Task goal => Your task is to copy each line in the listing that includes the word "Aliases".

Start of Block

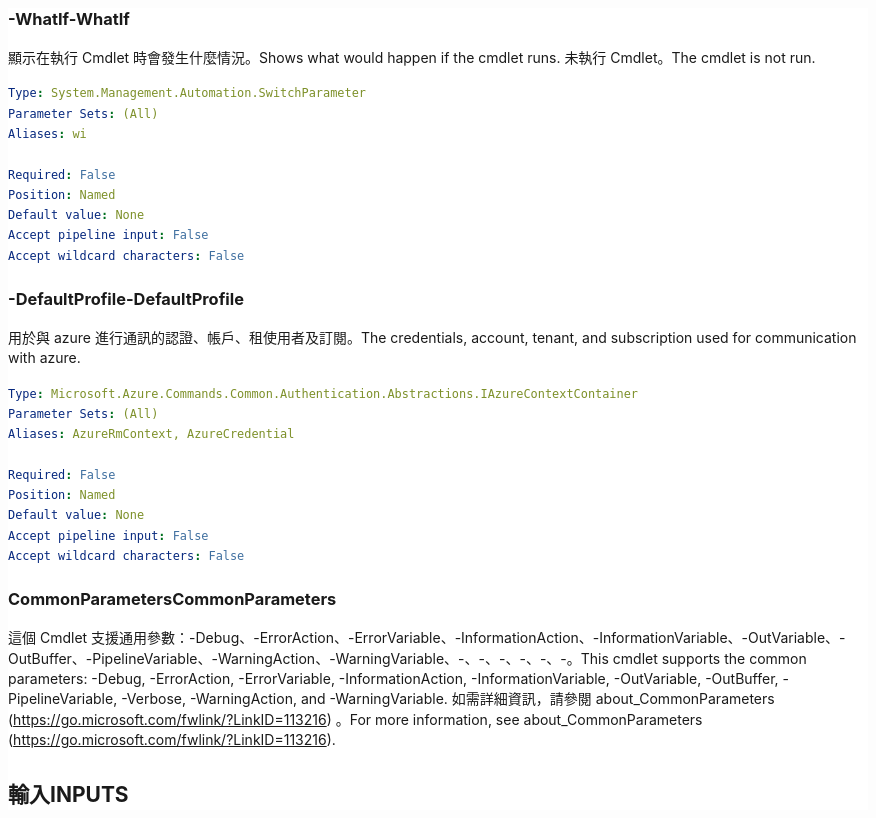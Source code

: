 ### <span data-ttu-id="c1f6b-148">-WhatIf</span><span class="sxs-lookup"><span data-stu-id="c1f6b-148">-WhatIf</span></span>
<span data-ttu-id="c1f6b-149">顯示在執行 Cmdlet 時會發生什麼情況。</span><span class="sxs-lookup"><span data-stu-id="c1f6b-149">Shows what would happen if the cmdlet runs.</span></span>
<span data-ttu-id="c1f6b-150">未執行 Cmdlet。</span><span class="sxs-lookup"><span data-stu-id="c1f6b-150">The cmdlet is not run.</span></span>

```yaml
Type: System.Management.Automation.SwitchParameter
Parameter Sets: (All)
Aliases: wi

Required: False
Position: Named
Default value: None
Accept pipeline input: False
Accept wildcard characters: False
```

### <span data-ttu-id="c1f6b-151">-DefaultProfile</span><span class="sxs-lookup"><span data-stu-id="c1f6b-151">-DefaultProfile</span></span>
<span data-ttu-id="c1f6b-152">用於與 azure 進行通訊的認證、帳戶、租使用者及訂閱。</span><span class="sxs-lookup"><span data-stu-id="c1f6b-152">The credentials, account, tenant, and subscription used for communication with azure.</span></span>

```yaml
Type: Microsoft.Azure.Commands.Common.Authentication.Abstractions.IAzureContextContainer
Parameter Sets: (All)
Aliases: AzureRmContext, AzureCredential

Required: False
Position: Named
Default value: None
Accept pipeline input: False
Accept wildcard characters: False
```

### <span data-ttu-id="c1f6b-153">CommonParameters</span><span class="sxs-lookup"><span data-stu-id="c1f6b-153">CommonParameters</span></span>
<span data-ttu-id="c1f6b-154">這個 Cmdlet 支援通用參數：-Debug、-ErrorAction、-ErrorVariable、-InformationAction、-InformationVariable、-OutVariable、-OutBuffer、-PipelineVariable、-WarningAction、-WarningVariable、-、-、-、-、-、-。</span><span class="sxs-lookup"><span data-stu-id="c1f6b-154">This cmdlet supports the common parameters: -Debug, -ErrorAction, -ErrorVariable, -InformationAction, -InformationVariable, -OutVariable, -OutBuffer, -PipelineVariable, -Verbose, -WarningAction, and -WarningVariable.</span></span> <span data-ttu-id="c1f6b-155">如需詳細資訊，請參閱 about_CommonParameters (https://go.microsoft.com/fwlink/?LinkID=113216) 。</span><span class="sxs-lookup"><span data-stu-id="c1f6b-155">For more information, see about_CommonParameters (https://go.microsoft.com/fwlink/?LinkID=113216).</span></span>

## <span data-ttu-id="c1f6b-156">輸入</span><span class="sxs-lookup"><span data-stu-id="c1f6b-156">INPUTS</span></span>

End of Block

Problem solution =>
Aliases: wi
Aliases: AzureRmContext, AzureCredential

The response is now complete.